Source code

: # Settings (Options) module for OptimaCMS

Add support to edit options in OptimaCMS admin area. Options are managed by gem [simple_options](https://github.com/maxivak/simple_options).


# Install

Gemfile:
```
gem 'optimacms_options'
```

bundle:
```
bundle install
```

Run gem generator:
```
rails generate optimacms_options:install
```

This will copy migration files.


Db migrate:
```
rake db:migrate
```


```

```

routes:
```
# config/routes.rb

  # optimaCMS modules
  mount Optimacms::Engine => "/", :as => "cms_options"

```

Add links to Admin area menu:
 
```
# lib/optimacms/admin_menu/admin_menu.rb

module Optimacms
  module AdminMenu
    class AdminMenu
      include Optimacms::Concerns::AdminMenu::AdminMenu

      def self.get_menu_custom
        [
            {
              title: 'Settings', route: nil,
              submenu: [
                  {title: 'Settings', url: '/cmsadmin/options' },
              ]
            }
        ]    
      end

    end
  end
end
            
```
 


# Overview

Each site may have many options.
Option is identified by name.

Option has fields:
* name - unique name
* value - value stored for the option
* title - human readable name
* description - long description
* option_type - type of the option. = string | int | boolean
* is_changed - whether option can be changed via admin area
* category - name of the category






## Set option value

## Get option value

[What to do]
Scan the data, and report each line that uses the word "AdminMenu".

[Response area]
  module AdminMenu
    class AdminMenu
      include Optimacms::Concerns::AdminMenu::AdminMenu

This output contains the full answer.